THE PROBLEM — When the line containing "Distinct DNS entries" appears in the entries below, begin printing there and stop after the line containing "Additional annotations for"; print each of those lines exactly and no other line.

Stored dataset items —

..........

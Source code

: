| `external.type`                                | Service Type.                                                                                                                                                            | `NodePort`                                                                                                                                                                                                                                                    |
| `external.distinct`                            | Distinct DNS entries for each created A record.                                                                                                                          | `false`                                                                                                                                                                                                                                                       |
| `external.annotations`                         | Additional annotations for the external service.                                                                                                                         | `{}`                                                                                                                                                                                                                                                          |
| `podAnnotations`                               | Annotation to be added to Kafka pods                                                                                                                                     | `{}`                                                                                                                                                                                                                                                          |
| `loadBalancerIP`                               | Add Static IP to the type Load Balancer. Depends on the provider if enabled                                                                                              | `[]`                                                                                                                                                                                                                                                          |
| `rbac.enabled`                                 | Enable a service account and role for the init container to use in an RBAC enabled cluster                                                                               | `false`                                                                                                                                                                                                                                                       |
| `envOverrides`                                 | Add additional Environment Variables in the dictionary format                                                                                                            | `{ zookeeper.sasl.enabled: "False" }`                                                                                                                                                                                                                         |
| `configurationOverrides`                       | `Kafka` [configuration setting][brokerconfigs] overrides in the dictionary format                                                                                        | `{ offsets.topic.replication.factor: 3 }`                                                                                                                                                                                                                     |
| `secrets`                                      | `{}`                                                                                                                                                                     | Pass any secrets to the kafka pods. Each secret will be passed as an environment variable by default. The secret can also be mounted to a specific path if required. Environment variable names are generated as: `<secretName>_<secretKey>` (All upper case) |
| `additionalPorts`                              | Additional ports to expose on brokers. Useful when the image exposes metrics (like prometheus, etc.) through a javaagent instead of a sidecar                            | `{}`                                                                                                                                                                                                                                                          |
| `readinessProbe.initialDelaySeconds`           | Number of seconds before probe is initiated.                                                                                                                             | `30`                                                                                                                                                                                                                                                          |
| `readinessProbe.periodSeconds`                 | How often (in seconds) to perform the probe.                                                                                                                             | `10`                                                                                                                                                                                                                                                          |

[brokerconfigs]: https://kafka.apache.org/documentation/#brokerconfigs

..........

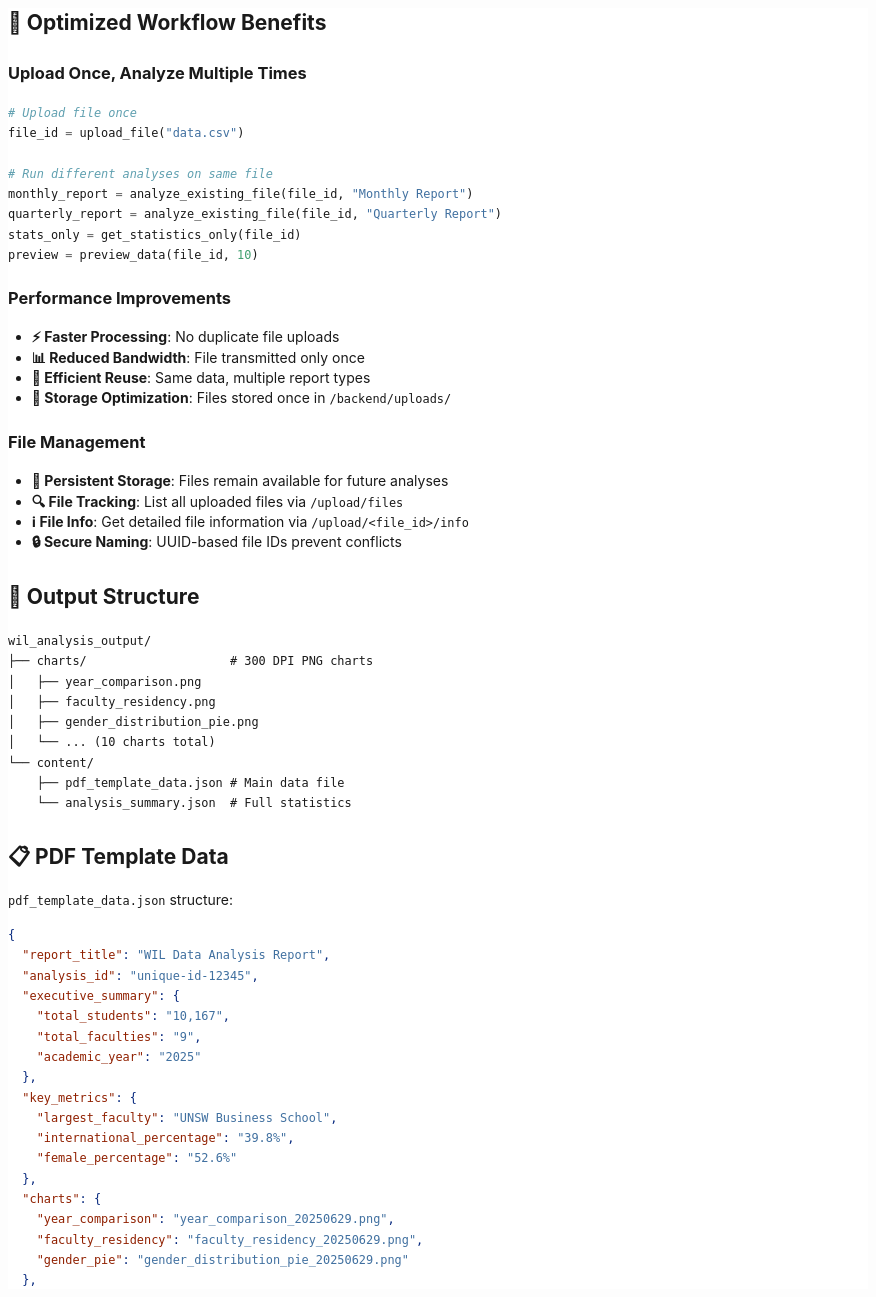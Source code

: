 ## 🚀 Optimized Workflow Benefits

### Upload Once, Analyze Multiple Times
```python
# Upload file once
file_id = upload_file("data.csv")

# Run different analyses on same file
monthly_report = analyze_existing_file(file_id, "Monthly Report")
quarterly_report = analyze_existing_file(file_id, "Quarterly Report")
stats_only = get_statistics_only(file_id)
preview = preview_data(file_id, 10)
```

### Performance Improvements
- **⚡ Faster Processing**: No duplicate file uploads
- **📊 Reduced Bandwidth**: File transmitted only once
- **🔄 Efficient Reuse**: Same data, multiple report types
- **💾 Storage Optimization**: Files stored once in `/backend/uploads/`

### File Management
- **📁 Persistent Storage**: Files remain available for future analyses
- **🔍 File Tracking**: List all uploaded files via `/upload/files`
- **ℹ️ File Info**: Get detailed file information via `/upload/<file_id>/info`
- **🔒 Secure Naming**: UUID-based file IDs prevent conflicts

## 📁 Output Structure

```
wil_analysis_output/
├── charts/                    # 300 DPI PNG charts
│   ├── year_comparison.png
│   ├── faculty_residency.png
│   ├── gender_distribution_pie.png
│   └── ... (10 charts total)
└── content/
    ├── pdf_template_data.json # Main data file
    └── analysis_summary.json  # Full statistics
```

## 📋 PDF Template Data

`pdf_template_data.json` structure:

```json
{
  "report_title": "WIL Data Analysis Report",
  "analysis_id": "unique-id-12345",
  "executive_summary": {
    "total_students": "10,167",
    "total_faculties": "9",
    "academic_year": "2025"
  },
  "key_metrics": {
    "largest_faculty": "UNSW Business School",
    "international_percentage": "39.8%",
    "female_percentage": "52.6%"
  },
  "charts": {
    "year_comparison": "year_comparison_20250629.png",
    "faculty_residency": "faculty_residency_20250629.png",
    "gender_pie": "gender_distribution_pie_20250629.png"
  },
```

..........

TASK RESPONSE —
| `external.distinct`                            | Distinct DNS entries for each created A record.                                                                                                                          | `false`                                                                                                                                                                                                                                                       |
| `external.annotations`                         | Additional annotations for the external service.                                                                                                                         | `{}`                                                                                                                                                                                                                                                          |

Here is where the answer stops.